Page d'histoire : Les nouvelles technologies de la vie quotidienne... et la cocotte minute 1953

Livre de recettes SEB

La technique se présente souvent comme enfant terrible de la science qu’elle semble prolonger dans ses bons et ses mauvais effets ; pourtant, de nos jours, la science n’existe que par et, sans doute, pour la technique, qu’elle sert plus qu’elle ne guide. C’est donc de technoscience qu’il faudrait parler, technoscience qui n’a que très récemment déployé tous ses artifices. En effet, exception faite de la médecine qui pose un problème à part, c’est par ses réalisations en rapport avec la vie quotidienne que la science a commencé à révéler sa magie : le train, bien avant l’avion, commença à raccourcir les distances (et c’est par lui que nous avons appris le respect de l’heure exacte), l’électricité fit s’évanouir la plupart des fantômes de la nuit, le téléphone qui se continue par Internet abolit le temps de la communication.

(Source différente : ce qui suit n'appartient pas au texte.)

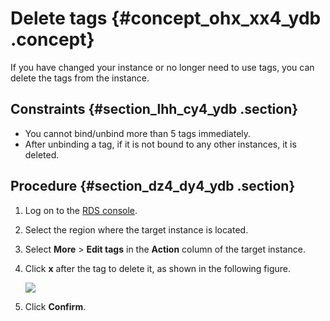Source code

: # Delete tags {#concept_ohx_xx4_ydb .concept}

If you have changed your instance or no longer need to use tags, you can delete the tags from the instance.

## Constraints {#section_lhh_cy4_ydb .section}

-   You cannot bind/unbind more than 5 tags immediately.
-   After unbinding a tag, if it is not bound to any other instances, it is deleted.

## Procedure {#section_dz4_dy4_ydb .section}

1.  Log on to the [RDS console](https://rdsnew.console.aliyun.com/).
2.  Select the region where the target instance is located.
3.  Select **More** \> **Edit tags** in the **Action** column of the target instance.
4.  Click **x** after the tag to delete it, as shown in the following figure.

    ![](http://static-aliyun-doc.oss-cn-hangzhou.aliyuncs.com/assets/img/7972/4154_en-US.png)

5.  Click **Confirm**.

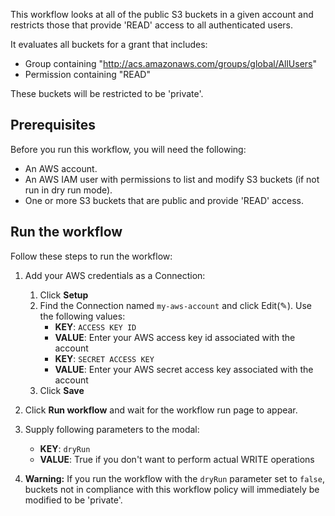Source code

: This workflow looks at all of the public S3 buckets in a given account and restricts those that provide 'READ' access to all authenticated users. 

It evaluates all buckets for a grant that includes:
- Group containing "http://acs.amazonaws.com/groups/global/AllUsers"  
- Permission containing "READ" 

These buckets will be restricted to be 'private'. 

## Prerequisites

Before you run this workflow, you will need the following:
- An AWS account.
- An AWS IAM user with permissions to list and modify S3 buckets (if not
  run in dry run mode).
- One or more S3 buckets that are public and provide 'READ' access.

## Run the workflow

Follow these steps to run the workflow:
1. Add your AWS credentials as a Connection:
   1. Click **Setup** 
   2. Find the Connection named `my-aws-account` and click Edit(✎). Use the following values:
      - **KEY**: `ACCESS KEY ID`
      - **VALUE**: Enter your AWS access key id associated with the account
      - **KEY**: `SECRET ACCESS KEY`
      - **VALUE**: Enter your AWS secret access key associated with the account
   3. Click **Save**
      
2. Click **Run workflow** and wait for the workflow run page to appear.
3. Supply following parameters to the modal:
   - **KEY**: `dryRun`
   - **VALUE**: True if you don't want to perform actual WRITE operations

4. **Warning:** If you run the workflow with the `dryRun` parameter set to
   `false`, buckets not in compliance with this workflow policy will
   immediately be modified to be 'private'.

La pénétration de l’univers domestique, quant à elle, se fit plus lentement. Le réfrigérateur est déjà ancien mais les arts ménagers, dont se moque le grand parolier Boris Vian datent d’il y a quarante-cinquante ans à peine, comme la chanson qui marque précisément le début de la généralisation du phénomène technologique dans la sphère privée. La saturation domestique ne s’est produite que dans les années soixante-dix en Europe. Peu avant, dans les années trente en France, un kilowatt suffisait aux besoins électriques d’un ménage. Et encore, le fer à repasser électrique, très simple techniquement mais vorace, absorbait-il la plus grande partie de cette énergie. De nos jours, le compteur de 10 kW est devenu une banalité.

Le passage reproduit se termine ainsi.